Long-term care insurance is a relative newcomer to the living-benefits insurance landscape — in other words, benefits that you collect while living. Unfortunately, it has not had the marketing that it should, given the results of this Ipsos Reid survey. However, it is readily available (for the medically insurable between the ages of 21 and 80) and at rates that generally make it accessible to most budgets.

A simple cost analysis of the premiums required versus the potential payback reveals that any premiums paid over 20 years would take less than two years to recoup once a person is on claim. Some plans even provide for a refund of the premiums, at death, if a claim is never paid. Money in the bank, as it were.

While the premiums are not tax deductible, the benefits when paid are not considered taxable.

Long-term care insurance not only helps finance part — or the entire — expense of staying in a private or semi-private long-term care facility, but can also provide a steady stream of income for nursing care or registered caregivers when the treatment is given in your home. Make no mistake: Even care at home can have you quickly run up a tab. Sure, your son or daughter might become your caregivers (if they live in town), but even so, if they are trying to keep down a job or raise a family, having supplemental caregivers to relieve the stress may well be required.

Furthermore, having the insurance in place can help you maintain your autonomy, privacy and dignity. In some cases, the younger generation will pay the long-term care insurance premiums for their parents’ policies in order to protect their own assets in the event a parent needs long-term financial support.

Many life insurance companies offer long-term care insurance as part of their suite of products. Benefit amounts are typically in the area of $50 to $300 per day ($1,500 to $9,000 per month). To select the benefit amount that’s suitable for you, you might want to familiarize yourself with the expenses of some of the long-term care facilities in your neighbourhood. Rates I commonly hear quoted range from $3,000 to $5,000 per month before you add on the bells and whistles. Even at-home nursing care, personal care and companions range from $13.50 to $65 per hour.

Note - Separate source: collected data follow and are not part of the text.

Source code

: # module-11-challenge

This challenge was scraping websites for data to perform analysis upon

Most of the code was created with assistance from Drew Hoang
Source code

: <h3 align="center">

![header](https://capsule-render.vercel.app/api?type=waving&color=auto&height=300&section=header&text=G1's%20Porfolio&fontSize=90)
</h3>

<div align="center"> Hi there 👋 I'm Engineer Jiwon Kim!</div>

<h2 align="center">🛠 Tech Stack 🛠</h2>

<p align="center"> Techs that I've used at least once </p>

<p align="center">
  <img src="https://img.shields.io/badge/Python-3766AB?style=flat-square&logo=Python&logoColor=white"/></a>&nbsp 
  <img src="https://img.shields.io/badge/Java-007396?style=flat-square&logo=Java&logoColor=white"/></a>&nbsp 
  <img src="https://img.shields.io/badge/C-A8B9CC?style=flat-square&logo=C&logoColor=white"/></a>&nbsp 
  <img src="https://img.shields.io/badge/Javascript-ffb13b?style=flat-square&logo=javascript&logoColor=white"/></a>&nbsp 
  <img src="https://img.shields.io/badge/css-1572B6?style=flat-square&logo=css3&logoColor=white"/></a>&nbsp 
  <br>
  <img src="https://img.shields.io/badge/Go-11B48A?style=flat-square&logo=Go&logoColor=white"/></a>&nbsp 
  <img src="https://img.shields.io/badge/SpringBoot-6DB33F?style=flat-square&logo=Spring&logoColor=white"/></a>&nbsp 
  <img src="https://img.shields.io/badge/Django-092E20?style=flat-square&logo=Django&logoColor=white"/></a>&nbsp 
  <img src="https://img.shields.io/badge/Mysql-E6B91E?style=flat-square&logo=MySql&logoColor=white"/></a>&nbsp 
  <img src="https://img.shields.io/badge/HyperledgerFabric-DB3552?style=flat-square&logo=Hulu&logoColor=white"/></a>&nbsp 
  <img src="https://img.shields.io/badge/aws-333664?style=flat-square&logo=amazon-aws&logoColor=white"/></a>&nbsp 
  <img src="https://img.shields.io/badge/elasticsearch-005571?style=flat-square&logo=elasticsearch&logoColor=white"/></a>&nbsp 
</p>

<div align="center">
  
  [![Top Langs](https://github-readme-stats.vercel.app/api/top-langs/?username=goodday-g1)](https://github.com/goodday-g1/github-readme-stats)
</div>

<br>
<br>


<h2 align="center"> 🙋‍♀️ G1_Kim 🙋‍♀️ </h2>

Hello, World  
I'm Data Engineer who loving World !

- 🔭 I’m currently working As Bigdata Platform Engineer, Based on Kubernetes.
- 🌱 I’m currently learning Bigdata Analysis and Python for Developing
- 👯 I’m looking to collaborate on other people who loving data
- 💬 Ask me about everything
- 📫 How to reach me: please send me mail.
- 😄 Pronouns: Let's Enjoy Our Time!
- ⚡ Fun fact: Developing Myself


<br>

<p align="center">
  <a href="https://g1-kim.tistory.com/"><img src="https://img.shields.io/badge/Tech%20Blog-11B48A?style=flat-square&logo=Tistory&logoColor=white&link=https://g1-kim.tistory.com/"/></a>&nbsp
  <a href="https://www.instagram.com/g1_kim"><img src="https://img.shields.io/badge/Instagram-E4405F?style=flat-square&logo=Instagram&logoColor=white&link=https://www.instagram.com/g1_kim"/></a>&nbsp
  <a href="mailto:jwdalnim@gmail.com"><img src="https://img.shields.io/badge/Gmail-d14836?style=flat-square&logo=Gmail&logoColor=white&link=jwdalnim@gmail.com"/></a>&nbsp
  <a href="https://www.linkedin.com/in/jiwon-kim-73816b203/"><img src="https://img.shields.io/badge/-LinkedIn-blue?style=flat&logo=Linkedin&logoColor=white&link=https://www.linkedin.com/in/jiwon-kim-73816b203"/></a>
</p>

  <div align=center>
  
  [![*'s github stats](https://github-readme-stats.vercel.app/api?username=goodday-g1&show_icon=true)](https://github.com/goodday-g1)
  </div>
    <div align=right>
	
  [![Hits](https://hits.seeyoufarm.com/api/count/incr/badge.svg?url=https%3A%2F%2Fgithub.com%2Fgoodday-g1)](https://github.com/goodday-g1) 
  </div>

A quick survey of annual premiums for a $3,000 monthly benefit (following a 180-day waiting period) found they would be approximately $1,744 for a 55-year-old man and $2,458 for a woman of the same age. Sixty-year-old men would be looking at $2,361, and women of the same age would pay $3,400. Women are expected to live longer, which explains the higher premiums.

The return-of-premium option would be available at an additional cost, as would other enhancements, such as benefits indexed to inflation.

To apply for the coverage, contact your regular insurance provider, who would hopefully shop around and find you the best rate for the type of policy you are looking for. Medical evidence would have to be provided to ensure you are in good or insurable health, and a medical examination may be required as well.